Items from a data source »
· · ·
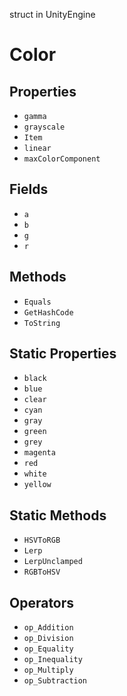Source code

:struct in UnityEngine
# Color

## Properties
- `gamma`
- `grayscale`
- `Item`
- `linear`
- `maxColorComponent`
## Fields
- `a`
- `b`
- `g`
- `r`
## Methods
- `Equals`
- `GetHashCode`
- `ToString`
## Static Properties
- `black`
- `blue`
- `clear`
- `cyan`
- `gray`
- `green`
- `grey`
- `magenta`
- `red`
- `white`
- `yellow`
## Static Methods
- `HSVToRGB`
- `Lerp`
- `LerpUnclamped`
- `RGBToHSV`
## Operators
- `op_Addition`
- `op_Division`
- `op_Equality`
- `op_Inequality`
- `op_Multiply`
- `op_Subtraction`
· · ·
Try it » Type the entries again verbatim. Any pictures should be skipped.

Output of the exercise »
Source code

:struct in UnityEngine
# Color

## Properties
- `gamma`
- `grayscale`
- `Item`
- `linear`
- `maxColorComponent`
## Fields
- `a`
- `b`
- `g`
- `r`
## Methods
- `Equals`
- `GetHashCode`
- `ToString`
## Static Properties
- `black`
- `blue`
- `clear`
- `cyan`
- `gray`
- `green`
- `grey`
- `magenta`
- `red`
- `white`
- `yellow`
## Static Methods
- `HSVToRGB`
- `Lerp`
- `LerpUnclamped`
- `RGBToHSV`
## Operators
- `op_Addition`
- `op_Division`
- `op_Equality`
- `op_Inequality`
- `op_Multiply`
- `op_Subtraction`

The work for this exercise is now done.